Hello! In my struggles with writer’s block, I’ve decided to do some short-story writing to explore my new protagonists, Jenna and Asher, and get a better feel for their relationship/personalities. This, like the last piece with the two of them, may or may not end up being canon. If it does, this takes place about four years before the main story of book 2.

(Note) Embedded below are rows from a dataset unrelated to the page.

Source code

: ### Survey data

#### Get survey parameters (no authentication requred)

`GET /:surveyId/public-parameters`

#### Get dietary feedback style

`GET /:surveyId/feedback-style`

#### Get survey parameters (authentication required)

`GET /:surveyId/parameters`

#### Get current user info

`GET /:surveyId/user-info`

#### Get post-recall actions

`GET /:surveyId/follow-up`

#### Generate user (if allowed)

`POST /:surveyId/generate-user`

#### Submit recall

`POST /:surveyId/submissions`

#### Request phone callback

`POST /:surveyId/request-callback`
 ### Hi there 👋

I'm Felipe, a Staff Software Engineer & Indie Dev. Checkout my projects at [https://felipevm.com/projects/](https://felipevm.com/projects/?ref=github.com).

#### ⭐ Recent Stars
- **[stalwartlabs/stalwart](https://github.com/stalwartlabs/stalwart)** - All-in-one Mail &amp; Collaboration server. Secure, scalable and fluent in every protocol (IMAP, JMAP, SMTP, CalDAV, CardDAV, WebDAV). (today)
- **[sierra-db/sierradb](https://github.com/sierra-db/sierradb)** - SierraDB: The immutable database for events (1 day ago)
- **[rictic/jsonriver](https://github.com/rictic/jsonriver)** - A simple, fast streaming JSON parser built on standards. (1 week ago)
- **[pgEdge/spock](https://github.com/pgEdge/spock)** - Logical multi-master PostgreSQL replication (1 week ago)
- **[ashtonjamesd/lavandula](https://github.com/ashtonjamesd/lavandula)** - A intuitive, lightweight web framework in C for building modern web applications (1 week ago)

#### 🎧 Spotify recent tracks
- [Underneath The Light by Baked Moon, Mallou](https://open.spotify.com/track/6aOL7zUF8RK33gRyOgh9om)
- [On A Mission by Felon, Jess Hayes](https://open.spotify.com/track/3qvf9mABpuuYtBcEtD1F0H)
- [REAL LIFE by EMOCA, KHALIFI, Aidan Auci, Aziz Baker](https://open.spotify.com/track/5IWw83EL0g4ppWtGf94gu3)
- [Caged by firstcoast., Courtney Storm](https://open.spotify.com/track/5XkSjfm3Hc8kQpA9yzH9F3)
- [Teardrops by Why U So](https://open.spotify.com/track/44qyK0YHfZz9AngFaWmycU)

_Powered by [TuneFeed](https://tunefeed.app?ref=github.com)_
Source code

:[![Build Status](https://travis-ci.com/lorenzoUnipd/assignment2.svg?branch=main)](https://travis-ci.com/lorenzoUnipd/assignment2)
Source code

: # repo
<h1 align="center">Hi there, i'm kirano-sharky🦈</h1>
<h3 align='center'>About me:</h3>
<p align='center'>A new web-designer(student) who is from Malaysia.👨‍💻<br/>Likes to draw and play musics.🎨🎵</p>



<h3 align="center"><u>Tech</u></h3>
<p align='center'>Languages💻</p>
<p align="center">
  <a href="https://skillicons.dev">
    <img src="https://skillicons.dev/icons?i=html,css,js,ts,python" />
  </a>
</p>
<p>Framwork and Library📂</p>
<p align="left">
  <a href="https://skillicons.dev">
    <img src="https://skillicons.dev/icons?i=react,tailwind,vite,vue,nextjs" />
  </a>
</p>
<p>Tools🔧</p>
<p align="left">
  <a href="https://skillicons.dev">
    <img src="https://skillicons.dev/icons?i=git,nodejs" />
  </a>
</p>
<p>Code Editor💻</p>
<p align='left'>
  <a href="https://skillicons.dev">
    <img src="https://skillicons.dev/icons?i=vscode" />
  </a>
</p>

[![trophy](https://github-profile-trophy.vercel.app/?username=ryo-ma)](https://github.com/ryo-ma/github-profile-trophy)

The prompt I stumbled upon was “Two strangers in a cab.”
Hope you enjoy it!
It was pouring, and I wanted nothing more than to stay inside the restaurant until it let up at least a little. Unfortunately, I couldn’t afford to be late. Already on thin ice with the staff at The Arc, I couldn’t afford to let them think I tried to run away, again, and lock me up for even longer in the Ward this time. I only had a year left – my eighteenth birthday couldn’t come fast enough – before I could be on my own, and I didn’t want to do anything to mess that up. The owner gave me a sympathetic glance, and for a moment I thought he’d give me a ride back, but I knew that wasn’t going to happen. He was a nice guy, but I doubt he wanted a potentially dangerous, though high-functioning, psychic mental patient – The Arc’s words, not mine – in a space as small as his car with him. On the bright side, he did let me have his umbrella, the sympathy in his eyes increasing when I thanked him.
Waving to the other waitresses from the other side of the glass door, I opened the umbrella and hurried into the rain. The wind was pretty terrible – the phrase “raining sideways” came to mind. I braced myself, pushing against the wind with the umbrella. Out of the corner of my eye, I caught a glimpse of yellow. Thanking whatever deity was watching over me, I hurried to the corner of the street, watching my feet to avoid a nasty fall as I hurried to beat the light turning green. The driver signaled for me to get in, so I did, quickly closing the umbrella again and sliding inside.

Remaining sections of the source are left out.